In 1598 the Isle of Islay in the Inner Hebrides was held by Clan MacDonald, much to the annoyance of the chief of Clan MacLean, Sir Lachlan Mor MacLean. Sir Lachlan claimed that part of the Isle – the Rhinns – were part of the dowry given to his wife in 1566 by her brother Angus MacDonald, chief of Clan MacDonald. However Angus had also promised the Rhinns to Brian Vicar MacKay, lieutenant to the MacDonalds. For years Sir Lachlan had contested this, and in 1598 he finally decided to seek the lands that he claimed were rightfully his from his nephew, the new chief Sir James MacDonald.

In those days a battle was never fought without consulting a ban-fhaidh (wise woman), so Sir Lachlan sought out words of advice before embarking on his campaign. The ban-fhaidh told him under no circumstances should he go to Islay. Sir Lachlan replied that he was honour-bound to do so, and he must go, so the woman gave him three warnings to heed:

1.) Do not land at Islay on a Thursday

2.) Do not fight on the shores of Loch Ghruinneart

3.) Do not drink from the well known as Tobar Niall Neonaich

Three easy pieces of advice to follow to ensure a MacLean victory. However, upon arrival in Islay it wasn’t as easy to take heed of the ban-fhaidh’s warning. After assembling his forces of about 800-1000 men, Sir Lachlan set sail for Islay on a Wednesday. Unfortunately for him, bad weather meant the ship could not land until Thursday. Sir James rode to meet his uncle on the shores of Loch Ghruinneart and pleaded with him for peace, offering the MacLeans half of the island for Lachlan’s lifetime. Sir Lachlan had since learned he had double the men of Clan MacDonald, and was in no mood to compromise, instead demanding Sir James give him the entire island.

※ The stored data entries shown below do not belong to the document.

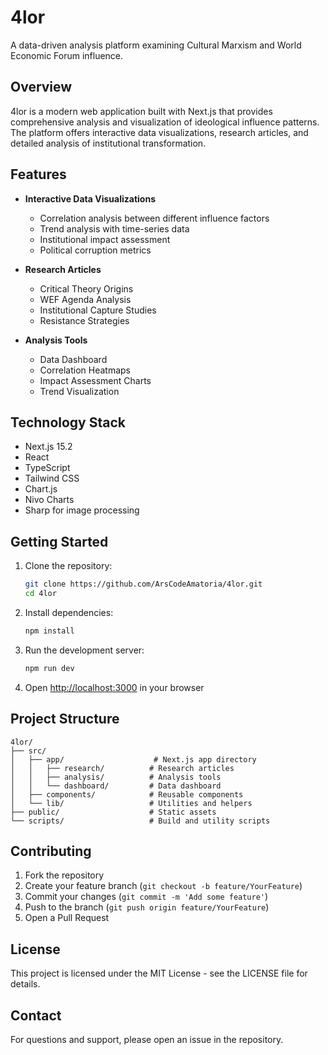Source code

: # 4lor

A data-driven analysis platform examining Cultural Marxism and World Economic Forum influence.

## Overview

4lor is a modern web application built with Next.js that provides comprehensive analysis and visualization of ideological influence patterns. The platform offers interactive data visualizations, research articles, and detailed analysis of institutional transformation.

## Features

- **Interactive Data Visualizations**
  - Correlation analysis between different influence factors
  - Trend analysis with time-series data
  - Institutional impact assessment
  - Political corruption metrics

- **Research Articles**
  - Critical Theory Origins
  - WEF Agenda Analysis
  - Institutional Capture Studies
  - Resistance Strategies

- **Analysis Tools**
  - Data Dashboard
  - Correlation Heatmaps
  - Impact Assessment Charts
  - Trend Visualization

## Technology Stack

- Next.js 15.2
- React
- TypeScript
- Tailwind CSS
- Chart.js
- Nivo Charts
- Sharp for image processing

## Getting Started

1. Clone the repository:
   ```bash
   git clone https://github.com/ArsCodeAmatoria/4lor.git
   cd 4lor
   ```

2. Install dependencies:
   ```bash
   npm install
   ```

3. Run the development server:
   ```bash
   npm run dev
   ```

4. Open [http://localhost:3000](http://localhost:3000) in your browser

## Project Structure

```
4lor/
├── src/
│   ├── app/                    # Next.js app directory
│   │   ├── research/          # Research articles
│   │   ├── analysis/          # Analysis tools
│   │   └── dashboard/         # Data dashboard
│   ├── components/            # Reusable components
│   └── lib/                   # Utilities and helpers
├── public/                    # Static assets
└── scripts/                   # Build and utility scripts
```

## Contributing

1. Fork the repository
2. Create your feature branch (`git checkout -b feature/YourFeature`)
3. Commit your changes (`git commit -m 'Add some feature'`)
4. Push to the branch (`git push origin feature/YourFeature`)
5. Open a Pull Request

## License

This project is licensed under the MIT License - see the LICENSE file for details.

## Contact

For questions and support, please open an issue in the repository.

And so the troops from each clan lined up to battle at Traigh Ghruinneart (traigh meaning shoreline), which must have sent shivers down Sir Lachlan’s spine. Just before the battle the fairy from Jura known as Dubh Sith approached Sir Lachlan and offered his services as an archer during the battle. Sir Lachlan laughed in the fairy’s mutilated face, turning his back on the creature. Dubh Sith then approached Sir James, who received the fairy with open arms. Dubh Sith told Sir James to look after the battle, and he would take care of Sir Lachlan.

Unseen by the busy troops, Dubh Sith hid and waited in a Rowan tree near Tobar Niall Neonaich. The battle ensued under the hot August sun, and during a lull Sir Lachlan stopped at the well to take a drink. On removing his helmet, Dubh Sith jumped at the chance and shot Sir Lachlan through the eye with an arrow, killing him instantly.

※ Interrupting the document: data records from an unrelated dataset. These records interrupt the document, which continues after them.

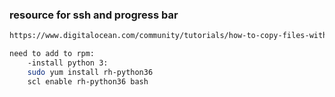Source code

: ### resource for ssh and progress bar
```bash
https://www.digitalocean.com/community/tutorials/how-to-copy-files-with-rsync-over-ssh
```
```bash
need to add to rpm:
    -install python 3:
    sudo yum install rh-python36
    scl enable rh-python36 bash
```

The battle continued, with MacLean men full of rage upon hearing the news of the death of their chief. The MacDonald forces feigned retreat toward the setting sun then turned around to fight with the sun in the eyes of their enemy. The MacDonalds were victorious and chased the remaining MacLeans back to their boats, with some seeking refuge in the Chapel of Kilnave. The chapel was burnt to the ground, killing all but one of the men inside. According to local legend, this man was a aMacMhuirich (Currie) who managed to climb through a hole in the roof when the burning thatch collapsed. He eventually found refuge on the island, with his ancestors still there today.


Cairn marking the spot where Sir Lachlan MacLean fell

Sir Lachlan’s foster mother heard of his death and came to collect the body shortly after the battle. She made a cairn beside the well where he was shot, and carried the body by cart to the church at Kilchoman where she buried him inside the church. When the new church was built on the old site, it was a smaller building, so today Sir Lachlan lies in the grounds outside the church.

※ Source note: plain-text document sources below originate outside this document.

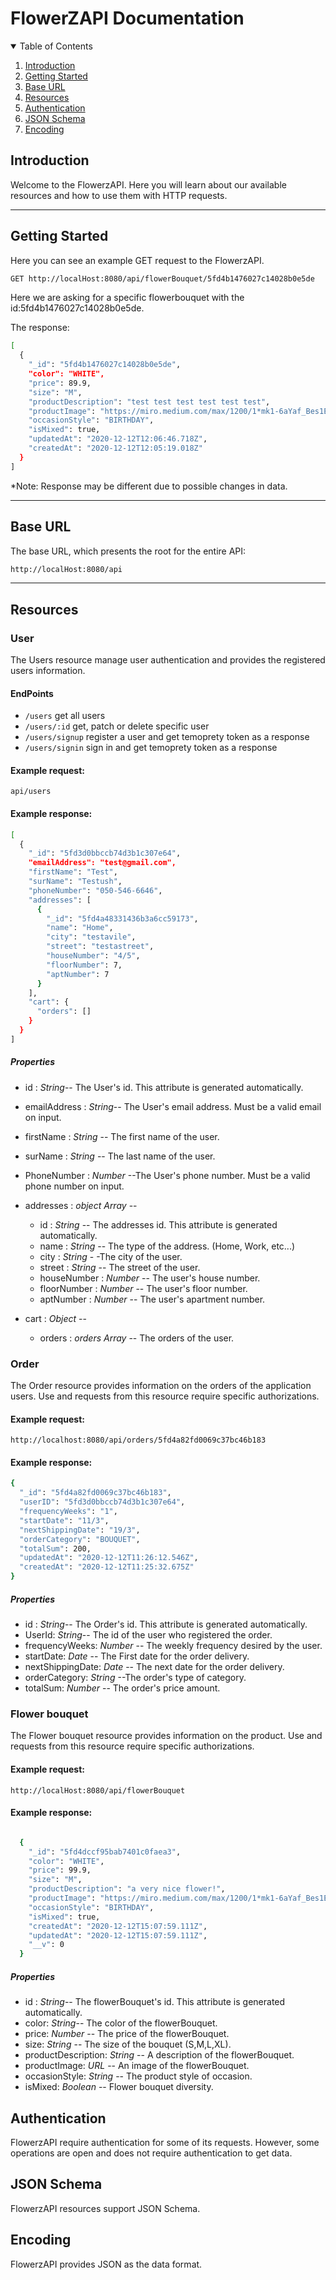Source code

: # FlowerZAPI Documentation

<!-- TABLE OF CONTENTS -->
<details open="open">
  <summary>Table of Contents</summary>
  <ol>
    <li>
      <a href="#introduction">Introduction</a>
    </li>
    <li>
      <a href="#getting-started">Getting Started</a>
    </li>
    <li><a href="#base-URL">Base URL</a></li>
    <li><a href="#resources">Resources</a></li>
    <li><a href="#authentication">Authentication</a></li>
    <li><a href="#json-schema">JSON Schema</a></li>
    <li><a href="#encoding">Encoding</a></li>
  </ol>
</details>



<!-- Introduction -->
## Introduction

Welcome to the FlowerzAPI. Here you will learn about our available resources and how to use them with HTTP requests.

---

<!-- GETTING STARTED -->
## Getting Started

Here you can see an example GET request to the FlowerzAPI.

```bash
GET http://localHost:8080/api/flowerBouquet/5fd4b1476027c14028b0e5de
```

Here we are asking for a specific flowerbouquet with the id:5fd4b1476027c14028b0e5de.

The response:

```bash
[
  {
    "_id": "5fd4b1476027c14028b0e5de",
    "color": "WHITE",
    "price": 89.9,
    "size": "M",
    "productDescription": "test test test test test test",
    "productImage": "https://miro.medium.com/max/1200/1*mk1-6aYaf_Bes1E3Imhc0A.jpeg",
    "occasionStyle": "BIRTHDAY",
    "isMixed": true,
    "updatedAt": "2020-12-12T12:06:46.718Z",
    "createdAt": "2020-12-12T12:05:19.018Z"
  }
]
```

*Note: Response may be different due to possible changes in data.

---

<!-- Base URL -->
## Base URL

The base URL, which presents the root for the entire API:

```bash
http://localHost:8080/api
```
---

<!-- Resources -->
## Resources
### User
The Users resource manage user authentication and provides the registered users information.

#### EndPoints
- ``` /users ``` get all users
- ``` /users/:id ``` get, patch or delete specific user
- ``` /users/signup ``` register a user and get temoprety token as a response 
- ``` /users/signin ``` sign in and get temoprety token as a response 

#### Example request:
```
api/users
```

#### Example response:
```bash
[
  {
    "_id": "5fd3d0bbccb74d3b1c307e64",
    "emailAddress": "test@gmail.com",
    "firstName": "Test",
    "surName": "Testush",
    "phoneNumber": "050-546-6646",
    "addresses": [
      {
        "_id": "5fd4a48331436b3a6cc59173",
        "name": "Home",
        "city": "testavile",
        "street": "testastreet",
        "houseNumber": "4/5",
        "floorNumber": 7,
        "aptNumber": 7
      }
    ],
    "cart": {
      "orders": []
    }
  }
]
```
##### Properties 
* id : *String*-- The User's id. This attribute is generated automatically. 
* emailAddress : *String*-- The User's email address.  Must be a valid email on input.
* firstName : *String* -- The first name of the user.
* surName : *String* -- The last name of the user.
* PhoneNumber : *Number* --The User's phone number. Must be a valid phone number on input.
* addresses : *object Array* -- 
   * id : *String* -- The addresses id. This attribute is generated automatically. 
   * name : *String* -- The type of the address. (Home, Work, etc...)
   * city : *String* - -The city of the user.
   * street : *String* -- The street of the user.
   * houseNumber : *Number* -- The user's house number.
   * floorNumber : *Number* -- The user's floor number.
   * aptNumber : *Number* -- The user's apartment number.

* cart : *Object* -- 
   * orders : *orders Array* -- The orders of the user.

### Order
The Order resource provides information on the orders of the application users.
Use and requests from this resource require specific authorizations.

#### Example request:
```
http://localhost:8080/api/orders/5fd4a82fd0069c37bc46b183
```

#### Example response:
```bash
{
  "_id": "5fd4a82fd0069c37bc46b183",
  "userID": "5fd3d0bbccb74d3b1c307e64",
  "frequencyWeeks": "1",
  "startDate": "11/3",
  "nextShippingDate": "19/3",
  "orderCategory": "BOUQUET",
  "totalSum": 200,
  "updatedAt": "2020-12-12T11:26:12.546Z",
  "createdAt": "2020-12-12T11:25:32.675Z"
}
```
##### Properties 
* id : *String*-- The Order's id. This attribute is generated automatically. 
* UserId: *String*-- The id of the user who registered the order.
* frequencyWeeks: *Number* -- The weekly frequency desired by the user.
* startDate: *Date* -- The First date for the order delivery.
* nextShippingDate: *Date* -- The next date for the order delivery.
* orderCategory: *String* --The order's type of category.
* totalSum: *Number* -- The order's price amount.


### Flower bouquet
The Flower bouquet resource provides information on the product.
Use and requests from this resource require specific authorizations.

#### Example request:
```
http://localHost:8080/api/flowerBouquet
```

#### Example response:
```bash

  {
    "_id": "5fd4dccf95bab7401c0faea3",
    "color": "WHITE",
    "price": 99.9,
    "size": "M",
    "productDescription": "a very nice flower!",
    "productImage": "https://miro.medium.com/max/1200/1*mk1-6aYaf_Bes1E3Imhc0A.jpeg",
    "occasionStyle": "BIRTHDAY",
    "isMixed": true,
    "createdAt": "2020-12-12T15:07:59.111Z",
    "updatedAt": "2020-12-12T15:07:59.111Z",
    "__v": 0
  }
```
##### Properties 
* id : *String*-- The flowerBouquet's id. This attribute is generated automatically. 
* color: *String*-- The color of the flowerBouquet. 
* price: *Number* -- The price of the flowerBouquet.
* size: *String* -- The size of the bouquet (S,M,L,XL).
* productDescription: *String* -- A description of the flowerBouquet. 
* productImage: *URL* -- An image of the flowerBouquet.
* occasionStyle: *String* -- The product style of occasion.
* isMixed: *Boolean* -- Flower bouquet diversity.


## Authentication

FlowerzAPI require authentication for some of its requests. However, some operations are open and does not require authentication to get data. 

## JSON Schema

FlowerzAPI resources support JSON Schema.

## Encoding
FlowerzAPI provides JSON as the data format.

It is not known what became of the mysterious Dubh Sith. Following the battle James VI and I awarded the MacDonald lands of Islay to Clan Campbell, leading to an extension of the feud. Clan MacDonald’s reign in Islay came to an end in 1612 when Angus MacDonald, 8th of Dunnyveg, sold his land holdings to Sir John Campbell of Cawdor of Clan Campbell.


Related Posts

12 thoughts on “The Curious Case of Dubh Sith

  1. Andrew DUFFY

    Dear Nadine,

    As a Clan MacFie Commissioner and as Chairman of the Clan MacFie Nomenclature Committee I thought I should send you the following :-

    The source of the family name MacFie with it’s multiple spellings and derivations is believed to be from the Gaelic Mac Dhuibshithe or Mac Dhubhsith, which means son of Dhuibshithe or Dhubhsith which can be translated as black or dark ( Dubh ) and peace or fairy ( sith ). In Scottish Gaelic the name MacFie with its’ different spellings is pronounced as ‘Macaphi’.

    Dr. George F. Black’s book The Surnames of Scotland states name Macfie is ‘one of the oldest and most interesting personal names we possess’. Dr. Gillies in Place-names of Argyllshire states, about the name Macfie that ‘Its plan and concept go far away beyond those of even our old names’.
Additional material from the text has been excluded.